Copy out the listing below exactly, please, and skip any pictures.
------------------------------------------------------------
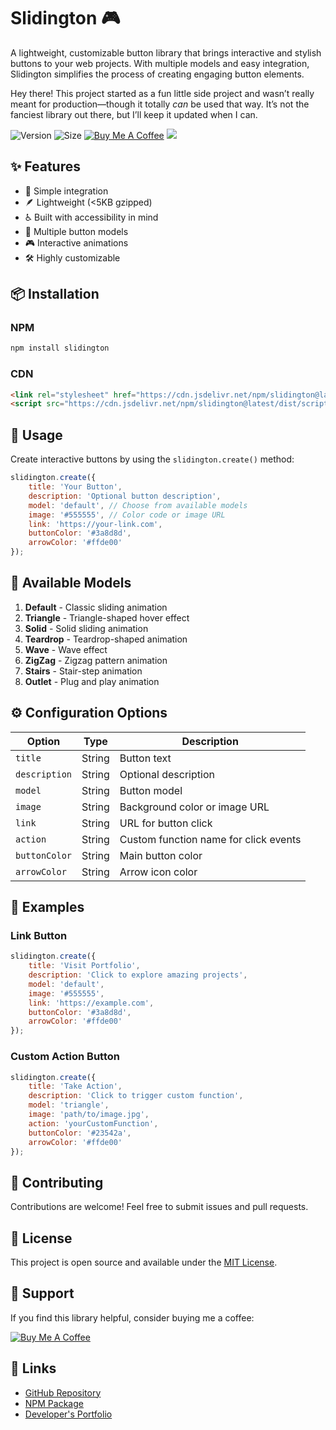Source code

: # Slidington 🎮

A lightweight, customizable button library that brings interactive and stylish buttons to your web projects. With multiple models and easy integration, Slidington simplifies the process of creating engaging button elements.

Hey there! This project started as a fun little side project and wasn’t really meant for production—though it totally *can* be used that way. It’s not the fanciest library out there, but I’ll keep it updated when I can.

![Version](https://img.shields.io/badge/version-1.6.2-blue.svg)
![Size](https://img.shields.io/badge/size-<5KB_gzipped-green.svg)
[![Buy Me A Coffee](https://img.shields.io/badge/Buy%20Me%20a%20Coffee-ffdd00?style=flat&logo=buy-me-a-coffee&logoColor=black)](https://buymeacoffee.com/camolover)
[![](https://visitcount.itsvg.in/api?id=Slidington&label=View&color=1&icon=6&pretty=false)](https://visitcount.itsvg.in)

## ✨ Features

- 🎯 Simple integration
- 🪶 Lightweight (<5KB gzipped)
- ♿ Built with accessibility in mind
- 🎨 Multiple button models
- 🎮 Interactive animations
- 🛠️ Highly customizable

## 📦 Installation

### NPM
```bash
npm install slidington
```

### CDN
```html
<link rel="stylesheet" href="https://cdn.jsdelivr.net/npm/slidington@latest/dist/style.min.css">
<script src="https://cdn.jsdelivr.net/npm/slidington@latest/dist/script.min.js"></script>
```

## 🚀 Usage

Create interactive buttons by using the `slidington.create()` method:

```javascript
slidington.create({
    title: 'Your Button',
    description: 'Optional button description',
    model: 'default', // Choose from available models
    image: '#555555', // Color code or image URL
    link: 'https://your-link.com',
    buttonColor: '#3a8d8d',
    arrowColor: '#ffde00'
});
```

## 🎨 Available Models

1. **Default** - Classic sliding animation
2. **Triangle** - Triangle-shaped hover effect
3. **Solid** - Solid sliding animation
4. **Teardrop** - Teardrop-shaped animation
5. **Wave** - Wave effect
6. **ZigZag** - Zigzag pattern animation
7. **Stairs** - Stair-step animation
8. **Outlet** - Plug and play animation

## ⚙️ Configuration Options

| Option | Type | Description |
|--------|------|-------------|
| `title` | String | Button text |
| `description` | String | Optional description |
| `model` | String | Button model |
| `image` | String | Background color or image URL |
| `link` | String | URL for button click |
| `action` | String | Custom function name for click events |
| `buttonColor` | String | Main button color |
| `arrowColor` | String | Arrow icon color |

## 🌟 Examples

### Link Button
```javascript
slidington.create({
    title: 'Visit Portfolio',
    description: 'Click to explore amazing projects',
    model: 'default',
    image: '#555555',
    link: 'https://example.com',
    buttonColor: '#3a8d8d',
    arrowColor: '#ffde00'
});
```

### Custom Action Button
```javascript
slidington.create({
    title: 'Take Action',
    description: 'Click to trigger custom function',
    model: 'triangle',
    image: 'path/to/image.jpg',
    action: 'yourCustomFunction',
    buttonColor: '#23542a',
    arrowColor: '#ffde00'
});
```

## 🤝 Contributing

Contributions are welcome! Feel free to submit issues and pull requests.

## 📝 License

This project is open source and available under the [MIT License](LICENSE).

## 💖 Support

If you find this library helpful, consider buying me a coffee:

[![Buy Me A Coffee](https://img.shields.io/badge/Buy%20Me%20a%20Coffee-ffdd00?style=for-the-badge&logo=buy-me-a-coffee&logoColor=black)](https://buymeacoffee.com/camolover)

## 🔗 Links

- [GitHub Repository](https://github.com/CamoLover/Slidington)
- [NPM Package](https://www.npmjs.com/package/slidington)
- [Developer's Portfolio](https://camolover.dev)
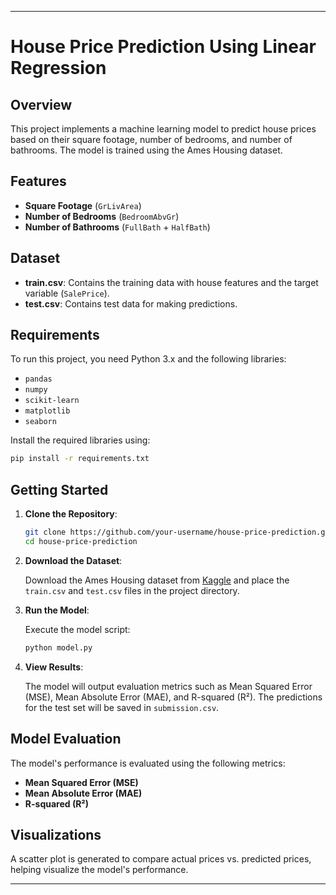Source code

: 
---

# House Price Prediction Using Linear Regression

## Overview

This project implements a machine learning model to predict house prices based on their square footage, number of bedrooms, and number of bathrooms. The model is trained using the Ames Housing dataset.

## Features

- **Square Footage** (`GrLivArea`)
- **Number of Bedrooms** (`BedroomAbvGr`)
- **Number of Bathrooms** (`FullBath` + `HalfBath`)

## Dataset

- **train.csv**: Contains the training data with house features and the target variable (`SalePrice`).
- **test.csv**: Contains test data for making predictions.

## Requirements

To run this project, you need Python 3.x and the following libraries:

- `pandas`
- `numpy`
- `scikit-learn`
- `matplotlib`
- `seaborn`

Install the required libraries using:

```bash
pip install -r requirements.txt
```

## Getting Started

1. **Clone the Repository**:

   ```bash
   git clone https://github.com/your-username/house-price-prediction.git
   cd house-price-prediction
   ```

2. **Download the Dataset**:

   Download the Ames Housing dataset from [Kaggle](https://www.kaggle.com/c/house-prices-advanced-regression-techniques/data) and place the `train.csv` and `test.csv` files in the project directory.

3. **Run the Model**:

   Execute the model script:

   ```bash
   python model.py
   ```

4. **View Results**:

   The model will output evaluation metrics such as Mean Squared Error (MSE), Mean Absolute Error (MAE), and R-squared (R²). The predictions for the test set will be saved in `submission.csv`.

## Model Evaluation

The model's performance is evaluated using the following metrics:

- **Mean Squared Error (MSE)**
- **Mean Absolute Error (MAE)**
- **R-squared (R²)**

## Visualizations

A scatter plot is generated to compare actual prices vs. predicted prices, helping visualize the model's performance.

---
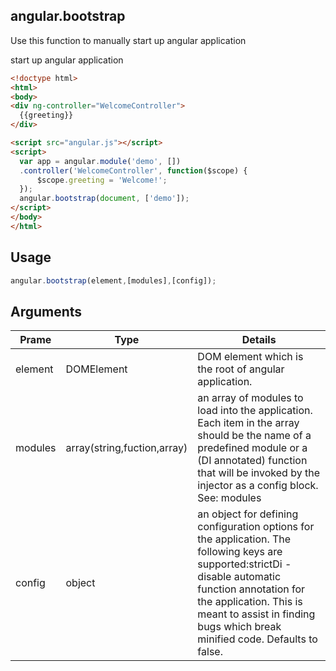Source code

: ## angular.bootstrap

Use this function to manually start up angular application

start up angular application

```html
<!doctype html>
<html>
<body>
<div ng-controller="WelcomeController">
  {{greeting}}
</div>

<script src="angular.js"></script>
<script>
  var app = angular.module('demo', [])
  .controller('WelcomeController', function($scope) {
      $scope.greeting = 'Welcome!';
  });
  angular.bootstrap(document, ['demo']);
</script>
</body>
</html>
```

## Usage
```js
angular.bootstrap(element,[modules],[config]);
```

## Arguments
|Prame|Type|Details|
| ----- | ---- | ------- |
|element|DOMElement|DOM element which is the root of angular application.|
|modules | array(string,fuction,array) | an array of modules to load into the application. Each item in the array should be the name of a predefined module or a (DI annotated) function that will be invoked by the injector as a config block. See: modules |
|config|object|an object for defining configuration options for the application. The following keys are supported:strictDi - disable automatic function annotation for the application. This is meant to assist in finding bugs which break minified code. Defaults to false.|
------------------------------------------------------------
— Answer space —
Source code

: # Slidington 🎮

A lightweight, customizable button library that brings interactive and stylish buttons to your web projects. With multiple models and easy integration, Slidington simplifies the process of creating engaging button elements.

Hey there! This project started as a fun little side project and wasn’t really meant for production—though it totally *can* be used that way. It’s not the fanciest library out there, but I’ll keep it updated when I can.

![Version](https://img.shields.io/badge/version-1.6.2-blue.svg)
![Size](https://img.shields.io/badge/size-<5KB_gzipped-green.svg)
[![Buy Me A Coffee](https://img.shields.io/badge/Buy%20Me%20a%20Coffee-ffdd00?style=flat&logo=buy-me-a-coffee&logoColor=black)](https://buymeacoffee.com/camolover)
[![](https://visitcount.itsvg.in/api?id=Slidington&label=View&color=1&icon=6&pretty=false)](https://visitcount.itsvg.in)

## ✨ Features

- 🎯 Simple integration
- 🪶 Lightweight (<5KB gzipped)
- ♿ Built with accessibility in mind
- 🎨 Multiple button models
- 🎮 Interactive animations
- 🛠️ Highly customizable

## 📦 Installation

### NPM
```bash
npm install slidington
```

### CDN
```html
<link rel="stylesheet" href="https://cdn.jsdelivr.net/npm/slidington@latest/dist/style.min.css">
<script src="https://cdn.jsdelivr.net/npm/slidington@latest/dist/script.min.js"></script>
```

## 🚀 Usage

Create interactive buttons by using the `slidington.create()` method:

```javascript
slidington.create({
    title: 'Your Button',
    description: 'Optional button description',
    model: 'default', // Choose from available models
    image: '#555555', // Color code or image URL
    link: 'https://your-link.com',
    buttonColor: '#3a8d8d',
    arrowColor: '#ffde00'
});
```

## 🎨 Available Models

1. **Default** - Classic sliding animation
2. **Triangle** - Triangle-shaped hover effect
3. **Solid** - Solid sliding animation
4. **Teardrop** - Teardrop-shaped animation
5. **Wave** - Wave effect
6. **ZigZag** - Zigzag pattern animation
7. **Stairs** - Stair-step animation
8. **Outlet** - Plug and play animation

## ⚙️ Configuration Options

| Option | Type | Description |
|--------|------|-------------|
| `title` | String | Button text |
| `description` | String | Optional description |
| `model` | String | Button model |
| `image` | String | Background color or image URL |
| `link` | String | URL for button click |
| `action` | String | Custom function name for click events |
| `buttonColor` | String | Main button color |
| `arrowColor` | String | Arrow icon color |

## 🌟 Examples

### Link Button
```javascript
slidington.create({
    title: 'Visit Portfolio',
    description: 'Click to explore amazing projects',
    model: 'default',
    image: '#555555',
    link: 'https://example.com',
    buttonColor: '#3a8d8d',
    arrowColor: '#ffde00'
});
```

### Custom Action Button
```javascript
slidington.create({
    title: 'Take Action',
    description: 'Click to trigger custom function',
    model: 'triangle',
    image: 'path/to/image.jpg',
    action: 'yourCustomFunction',
    buttonColor: '#23542a',
    arrowColor: '#ffde00'
});
```

## 🤝 Contributing

Contributions are welcome! Feel free to submit issues and pull requests.

## 📝 License

This project is open source and available under the [MIT License](LICENSE).

## 💖 Support

If you find this library helpful, consider buying me a coffee:

[![Buy Me A Coffee](https://img.shields.io/badge/Buy%20Me%20a%20Coffee-ffdd00?style=for-the-badge&logo=buy-me-a-coffee&logoColor=black)](https://buymeacoffee.com/camolover)

## 🔗 Links

- [GitHub Repository](https://github.com/CamoLover/Slidington)
- [NPM Package](https://www.npmjs.com/package/slidington)
- [Developer's Portfolio](https://camolover.dev)
Source code

: 
---

# House Price Prediction Using Linear Regression

## Overview

This project implements a machine learning model to predict house prices based on their square footage, number of bedrooms, and number of bathrooms. The model is trained using the Ames Housing dataset.

## Features

- **Square Footage** (`GrLivArea`)
- **Number of Bedrooms** (`BedroomAbvGr`)
- **Number of Bathrooms** (`FullBath` + `HalfBath`)

## Dataset

- **train.csv**: Contains the training data with house features and the target variable (`SalePrice`).
- **test.csv**: Contains test data for making predictions.

## Requirements

To run this project, you need Python 3.x and the following libraries:

- `pandas`
- `numpy`
- `scikit-learn`
- `matplotlib`
- `seaborn`

Install the required libraries using:

```bash
pip install -r requirements.txt
```

## Getting Started

1. **Clone the Repository**:

   ```bash
   git clone https://github.com/your-username/house-price-prediction.git
   cd house-price-prediction
   ```

2. **Download the Dataset**:

   Download the Ames Housing dataset from [Kaggle](https://www.kaggle.com/c/house-prices-advanced-regression-techniques/data) and place the `train.csv` and `test.csv` files in the project directory.

3. **Run the Model**:

   Execute the model script:

   ```bash
   python model.py
   ```

4. **View Results**:

   The model will output evaluation metrics such as Mean Squared Error (MSE), Mean Absolute Error (MAE), and R-squared (R²). The predictions for the test set will be saved in `submission.csv`.

## Model Evaluation

The model's performance is evaluated using the following metrics:

- **Mean Squared Error (MSE)**
- **Mean Absolute Error (MAE)**
- **R-squared (R²)**

## Visualizations

A scatter plot is generated to compare actual prices vs. predicted prices, helping visualize the model's performance.

---
Source code

: ## angular.bootstrap

Use this function to manually start up angular application

start up angular application

```html
<!doctype html>
<html>
<body>
<div ng-controller="WelcomeController">
  {{greeting}}
</div>

<script src="angular.js"></script>
<script>
  var app = angular.module('demo', [])
  .controller('WelcomeController', function($scope) {
      $scope.greeting = 'Welcome!';
  });
  angular.bootstrap(document, ['demo']);
</script>
</body>
</html>
```

## Usage
```js
angular.bootstrap(element,[modules],[config]);
```

## Arguments
|Prame|Type|Details|
| ----- | ---- | ------- |
|element|DOMElement|DOM element which is the root of angular application.|
|modules | array(string,fuction,array) | an array of modules to load into the application. Each item in the array should be the name of a predefined module or a (DI annotated) function that will be invoked by the injector as a config block. See: modules |
|config|object|an object for defining configuration options for the application. The following keys are supported:strictDi - disable automatic function annotation for the application. This is meant to assist in finding bugs which break minified code. Defaults to false.|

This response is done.